**Problem description:** Only one stretch of the data below is wanted: the lines starting at the one with "We did not do" and ending at the one with "Previous work has", both included, given again exactly.
──────── Dataset entries ────────
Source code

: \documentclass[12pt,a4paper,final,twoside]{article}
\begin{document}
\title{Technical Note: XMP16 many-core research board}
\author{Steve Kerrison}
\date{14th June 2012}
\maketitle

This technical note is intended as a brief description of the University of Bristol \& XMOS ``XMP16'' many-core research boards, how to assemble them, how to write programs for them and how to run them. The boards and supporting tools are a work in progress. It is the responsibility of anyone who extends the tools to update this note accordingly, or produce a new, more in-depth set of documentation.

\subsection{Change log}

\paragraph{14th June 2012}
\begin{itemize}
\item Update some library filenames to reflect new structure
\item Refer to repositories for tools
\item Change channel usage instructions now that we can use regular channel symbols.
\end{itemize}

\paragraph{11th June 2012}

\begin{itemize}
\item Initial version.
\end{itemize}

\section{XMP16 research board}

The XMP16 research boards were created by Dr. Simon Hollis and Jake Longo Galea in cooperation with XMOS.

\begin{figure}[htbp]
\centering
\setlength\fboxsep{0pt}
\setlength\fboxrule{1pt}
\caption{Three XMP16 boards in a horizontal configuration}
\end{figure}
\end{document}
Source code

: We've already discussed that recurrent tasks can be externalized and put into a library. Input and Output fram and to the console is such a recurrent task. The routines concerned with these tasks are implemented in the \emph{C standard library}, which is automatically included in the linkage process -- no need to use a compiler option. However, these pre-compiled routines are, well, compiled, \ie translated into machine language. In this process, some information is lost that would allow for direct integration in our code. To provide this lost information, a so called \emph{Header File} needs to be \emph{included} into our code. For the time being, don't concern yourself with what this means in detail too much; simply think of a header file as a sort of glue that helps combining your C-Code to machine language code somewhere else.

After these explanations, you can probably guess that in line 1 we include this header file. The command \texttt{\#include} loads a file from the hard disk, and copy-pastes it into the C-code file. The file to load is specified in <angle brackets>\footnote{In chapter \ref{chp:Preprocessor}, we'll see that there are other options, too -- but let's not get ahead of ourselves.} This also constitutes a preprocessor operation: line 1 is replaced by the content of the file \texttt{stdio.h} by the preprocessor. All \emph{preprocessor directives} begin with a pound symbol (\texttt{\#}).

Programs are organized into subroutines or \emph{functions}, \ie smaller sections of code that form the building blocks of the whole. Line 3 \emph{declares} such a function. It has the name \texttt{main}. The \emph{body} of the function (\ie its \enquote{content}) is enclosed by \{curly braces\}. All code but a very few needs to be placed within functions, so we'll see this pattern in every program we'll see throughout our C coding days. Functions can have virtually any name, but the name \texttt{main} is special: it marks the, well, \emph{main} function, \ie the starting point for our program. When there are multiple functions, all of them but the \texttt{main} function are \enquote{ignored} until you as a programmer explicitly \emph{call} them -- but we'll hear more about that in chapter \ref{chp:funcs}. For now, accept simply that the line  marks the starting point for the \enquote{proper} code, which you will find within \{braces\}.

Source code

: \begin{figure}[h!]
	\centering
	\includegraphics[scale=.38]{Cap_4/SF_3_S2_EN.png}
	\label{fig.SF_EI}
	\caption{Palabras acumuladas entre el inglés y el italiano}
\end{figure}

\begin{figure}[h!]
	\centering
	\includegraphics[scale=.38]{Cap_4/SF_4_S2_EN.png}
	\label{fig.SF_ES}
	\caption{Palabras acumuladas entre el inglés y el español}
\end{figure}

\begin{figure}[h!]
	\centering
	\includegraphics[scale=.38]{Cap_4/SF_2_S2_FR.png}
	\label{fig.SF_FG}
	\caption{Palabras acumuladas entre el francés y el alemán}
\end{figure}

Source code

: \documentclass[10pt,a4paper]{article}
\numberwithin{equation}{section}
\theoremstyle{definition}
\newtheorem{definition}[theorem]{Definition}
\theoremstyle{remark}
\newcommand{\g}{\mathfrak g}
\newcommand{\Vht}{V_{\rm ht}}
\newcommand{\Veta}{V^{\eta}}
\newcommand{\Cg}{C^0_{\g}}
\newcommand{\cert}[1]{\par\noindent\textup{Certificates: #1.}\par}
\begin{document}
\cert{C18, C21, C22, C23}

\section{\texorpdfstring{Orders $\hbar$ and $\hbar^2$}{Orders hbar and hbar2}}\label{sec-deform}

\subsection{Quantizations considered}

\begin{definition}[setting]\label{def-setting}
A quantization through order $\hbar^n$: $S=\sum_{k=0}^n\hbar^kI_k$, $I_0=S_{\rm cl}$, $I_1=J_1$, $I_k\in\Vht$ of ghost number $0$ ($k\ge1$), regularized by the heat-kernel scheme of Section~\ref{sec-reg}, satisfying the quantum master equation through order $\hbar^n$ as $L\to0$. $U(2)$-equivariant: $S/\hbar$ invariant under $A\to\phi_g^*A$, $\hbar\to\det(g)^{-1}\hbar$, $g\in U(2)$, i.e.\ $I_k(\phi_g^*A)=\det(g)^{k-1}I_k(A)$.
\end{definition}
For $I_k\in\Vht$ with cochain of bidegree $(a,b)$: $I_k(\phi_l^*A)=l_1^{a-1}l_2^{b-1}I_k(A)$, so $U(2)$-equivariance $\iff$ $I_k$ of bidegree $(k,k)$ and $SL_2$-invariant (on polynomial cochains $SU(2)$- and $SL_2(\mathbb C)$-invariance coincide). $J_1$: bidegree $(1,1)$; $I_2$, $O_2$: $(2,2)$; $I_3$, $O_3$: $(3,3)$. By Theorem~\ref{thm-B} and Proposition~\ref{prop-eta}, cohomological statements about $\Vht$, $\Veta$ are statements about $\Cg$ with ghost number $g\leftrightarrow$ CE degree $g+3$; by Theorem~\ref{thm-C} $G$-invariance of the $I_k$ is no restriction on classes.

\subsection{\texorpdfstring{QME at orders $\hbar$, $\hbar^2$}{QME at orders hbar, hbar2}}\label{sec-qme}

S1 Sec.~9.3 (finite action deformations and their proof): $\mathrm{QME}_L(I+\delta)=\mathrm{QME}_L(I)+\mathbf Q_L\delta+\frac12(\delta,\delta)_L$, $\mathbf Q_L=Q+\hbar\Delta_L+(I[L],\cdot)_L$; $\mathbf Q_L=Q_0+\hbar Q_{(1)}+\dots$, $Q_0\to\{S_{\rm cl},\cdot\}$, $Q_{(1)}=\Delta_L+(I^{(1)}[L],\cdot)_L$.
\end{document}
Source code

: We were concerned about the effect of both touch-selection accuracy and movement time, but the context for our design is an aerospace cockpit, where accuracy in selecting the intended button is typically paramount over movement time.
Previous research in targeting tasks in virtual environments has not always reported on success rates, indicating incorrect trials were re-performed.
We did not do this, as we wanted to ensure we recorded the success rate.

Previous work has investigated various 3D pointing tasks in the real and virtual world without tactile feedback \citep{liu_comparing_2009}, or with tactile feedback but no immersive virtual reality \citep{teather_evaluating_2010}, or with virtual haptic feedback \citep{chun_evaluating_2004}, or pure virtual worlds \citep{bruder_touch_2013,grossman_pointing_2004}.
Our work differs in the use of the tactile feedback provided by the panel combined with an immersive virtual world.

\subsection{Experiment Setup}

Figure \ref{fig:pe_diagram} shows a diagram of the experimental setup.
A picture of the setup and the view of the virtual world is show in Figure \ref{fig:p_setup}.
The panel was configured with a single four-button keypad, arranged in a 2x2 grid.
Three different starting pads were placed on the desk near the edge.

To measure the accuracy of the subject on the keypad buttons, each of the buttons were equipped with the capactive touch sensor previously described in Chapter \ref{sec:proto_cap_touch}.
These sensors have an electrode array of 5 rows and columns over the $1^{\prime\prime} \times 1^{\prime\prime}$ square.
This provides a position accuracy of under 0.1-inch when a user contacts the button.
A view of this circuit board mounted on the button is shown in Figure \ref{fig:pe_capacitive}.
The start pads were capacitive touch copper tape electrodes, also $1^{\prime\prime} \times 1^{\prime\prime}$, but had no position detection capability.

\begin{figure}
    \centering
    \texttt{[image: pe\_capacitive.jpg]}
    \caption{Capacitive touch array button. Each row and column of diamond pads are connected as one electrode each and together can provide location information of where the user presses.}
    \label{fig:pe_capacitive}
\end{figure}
────────
**Reply to the task:**
We did not do this, as we wanted to ensure we recorded the success rate.

Previous work has investigated various 3D pointing tasks in the real and virtual world without tactile feedback \citep{liu_comparing_2009}, or with tactile feedback but no immersive virtual reality \citep{teather_evaluating_2010}, or with virtual haptic feedback \citep{chun_evaluating_2004}, or pure virtual worlds \citep{bruder_touch_2013,grossman_pointing_2004}.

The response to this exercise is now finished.